WHAT THE TASK ASKS> Repeat each entry exactly. Drop every image.

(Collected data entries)
----

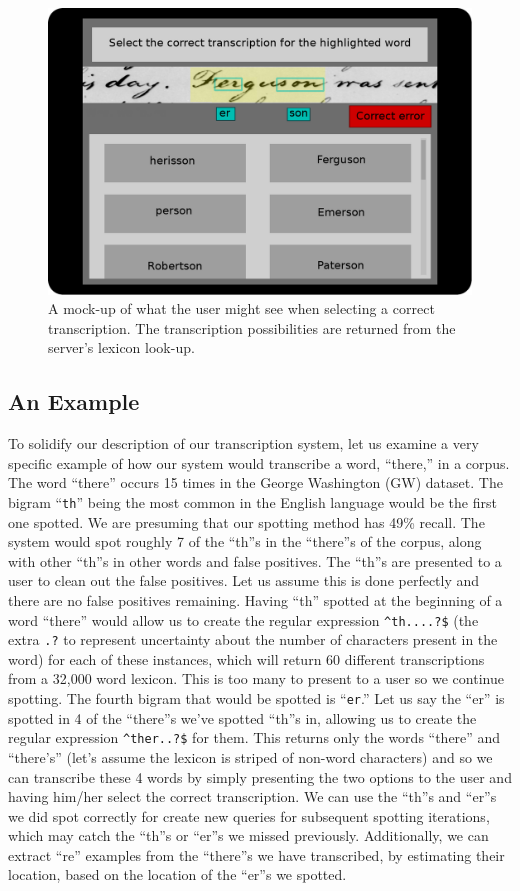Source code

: \documentclass[ms]{byuprop}
\begin{document}
\begin{figure}[h]
    \centering
    \includegraphics[width=.6\textwidth]{userTask_trans}
    \caption{A mock-up of what the user might see when selecting a correct transcription. The transcription possibilities are returned from the server's lexicon look-up.}
    \label{fig:userTask_trans}
\end{figure}


\subsection{An Example}
To solidify our description of our transcription system, let us examine a very specific example of how our system would transcribe a word, ``there,'' in a corpus. The word ``there'' occurs 15 times in the George Washington (GW) dataset\cite{GW}. The bigram ``\texttt{th}'' being the most common in the English language would be the first one spotted. We are presuming that our spotting method has 49\% recall. The system would spot roughly 7 of the ``th''s in the ``there''s of the corpus, along with other ``th''s in other words and false positives. The ``th''s are presented to a user to clean out the false positives. Let us assume this is done perfectly and there are no false positives remaining. Having ``th'' spotted at the beginning of a word ``there'' would allow us to create the regular expression \texttt{{\textasciicircum}th....?\$} (the extra \texttt{.?} to represent uncertainty about the number of characters present in the word) for each of these instances, which will return 60 different transcriptions from a 32,000 word lexicon. This is too many to present to a user so we continue spotting. The fourth bigram that would be spotted is ``\texttt{er}.'' Let us say the ``er'' is spotted in 4 of the ``there''s we've spotted ``th''s in, allowing us to create the regular expression \texttt{{\textasciicircum}ther..?\$} for them. This returns only the words ``there'' and ``there's'' (let's assume the lexicon is striped of non-word characters) and so we can transcribe these 4 words by simply presenting the two options to the user and having him/her select the correct transcription. We can use the ``th''s and ``er''s we did spot correctly for create new queries for subsequent spotting iterations, which may catch the ``th''s or ``er''s we missed previously. Additionally, we can extract  ``re'' examples from the ``there''s we have transcribed, by estimating their location, based on the location of the ``er''s we spotted.
\end{document}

----

SOLUTION>
Source code

: \documentclass[ms]{byuprop}
\begin{document}
\begin{figure}[h]
    \centering
    \includegraphics[width=.6\textwidth]{userTask_trans}
    \caption{A mock-up of what the user might see when selecting a correct transcription. The transcription possibilities are returned from the server's lexicon look-up.}
    \label{fig:userTask_trans}
\end{figure}


\subsection{An Example}
To solidify our description of our transcription system, let us examine a very specific example of how our system would transcribe a word, ``there,'' in a corpus. The word ``there'' occurs 15 times in the George Washington (GW) dataset\cite{GW}. The bigram ``\texttt{th}'' being the most common in the English language would be the first one spotted. We are presuming that our spotting method has 49\% recall. The system would spot roughly 7 of the ``th''s in the ``there''s of the corpus, along with other ``th''s in other words and false positives. The ``th''s are presented to a user to clean out the false positives. Let us assume this is done perfectly and there are no false positives remaining. Having ``th'' spotted at the beginning of a word ``there'' would allow us to create the regular expression \texttt{{\textasciicircum}th....?\$} (the extra \texttt{.?} to represent uncertainty about the number of characters present in the word) for each of these instances, which will return 60 different transcriptions from a 32,000 word lexicon. This is too many to present to a user so we continue spotting. The fourth bigram that would be spotted is ``\texttt{er}.'' Let us say the ``er'' is spotted in 4 of the ``there''s we've spotted ``th''s in, allowing us to create the regular expression \texttt{{\textasciicircum}ther..?\$} for them. This returns only the words ``there'' and ``there's'' (let's assume the lexicon is striped of non-word characters) and so we can transcribe these 4 words by simply presenting the two options to the user and having him/her select the correct transcription. We can use the ``th''s and ``er''s we did spot correctly for create new queries for subsequent spotting iterations, which may catch the ``th''s or ``er''s we missed previously. Additionally, we can extract  ``re'' examples from the ``there''s we have transcribed, by estimating their location, based on the location of the ``er''s we spotted.
\end{document}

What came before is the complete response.